WORK TO BE COMPLETED —
Retrieve all lines below that have the string "using".

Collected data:

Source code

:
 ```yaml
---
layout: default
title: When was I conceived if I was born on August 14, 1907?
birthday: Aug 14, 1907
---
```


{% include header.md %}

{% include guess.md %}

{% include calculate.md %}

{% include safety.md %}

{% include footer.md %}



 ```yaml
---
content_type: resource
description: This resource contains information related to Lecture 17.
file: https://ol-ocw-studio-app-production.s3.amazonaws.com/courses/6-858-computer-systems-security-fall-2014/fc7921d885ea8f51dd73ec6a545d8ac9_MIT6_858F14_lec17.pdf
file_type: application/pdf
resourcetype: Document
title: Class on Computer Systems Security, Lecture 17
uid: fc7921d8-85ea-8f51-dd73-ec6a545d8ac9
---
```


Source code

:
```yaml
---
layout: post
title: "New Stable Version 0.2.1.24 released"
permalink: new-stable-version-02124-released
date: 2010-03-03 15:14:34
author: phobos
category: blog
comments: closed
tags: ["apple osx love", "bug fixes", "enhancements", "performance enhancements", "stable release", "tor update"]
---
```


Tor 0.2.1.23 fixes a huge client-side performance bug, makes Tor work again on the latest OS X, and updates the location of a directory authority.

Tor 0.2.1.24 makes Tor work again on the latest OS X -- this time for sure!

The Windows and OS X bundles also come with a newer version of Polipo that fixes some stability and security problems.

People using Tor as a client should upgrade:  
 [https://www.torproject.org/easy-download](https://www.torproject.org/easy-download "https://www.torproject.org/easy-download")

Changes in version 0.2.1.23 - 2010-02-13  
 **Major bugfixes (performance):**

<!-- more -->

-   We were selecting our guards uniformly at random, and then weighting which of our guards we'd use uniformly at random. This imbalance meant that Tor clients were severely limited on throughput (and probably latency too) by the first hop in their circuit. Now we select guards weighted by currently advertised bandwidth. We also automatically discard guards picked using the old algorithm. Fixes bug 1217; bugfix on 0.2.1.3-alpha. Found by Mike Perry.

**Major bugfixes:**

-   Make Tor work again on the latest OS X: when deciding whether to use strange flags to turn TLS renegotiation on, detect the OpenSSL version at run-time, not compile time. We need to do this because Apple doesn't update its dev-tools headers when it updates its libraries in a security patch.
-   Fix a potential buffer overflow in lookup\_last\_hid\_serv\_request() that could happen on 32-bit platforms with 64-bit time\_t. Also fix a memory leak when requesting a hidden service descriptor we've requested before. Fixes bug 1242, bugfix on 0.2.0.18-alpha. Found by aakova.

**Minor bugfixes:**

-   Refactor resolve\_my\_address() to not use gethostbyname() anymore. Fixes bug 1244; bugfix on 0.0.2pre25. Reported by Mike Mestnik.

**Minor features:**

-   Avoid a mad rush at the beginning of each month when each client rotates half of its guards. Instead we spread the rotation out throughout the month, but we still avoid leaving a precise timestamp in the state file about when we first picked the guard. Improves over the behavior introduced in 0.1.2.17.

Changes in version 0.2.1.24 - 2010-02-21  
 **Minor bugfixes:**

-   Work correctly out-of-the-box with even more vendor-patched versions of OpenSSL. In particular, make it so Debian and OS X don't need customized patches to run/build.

TASK OUTPUT —
People using Tor as a client should upgrade:  
-   We were selecting our guards uniformly at random, and then weighting which of our guards we'd use uniformly at random. This imbalance meant that Tor clients were severely limited on throughput (and probably latency too) by the first hop in their circuit. Now we select guards weighted by currently advertised bandwidth. We also automatically discard guards picked using the old algorithm. Fixes bug 1217; bugfix on 0.2.1.3-alpha. Found by Mike Perry.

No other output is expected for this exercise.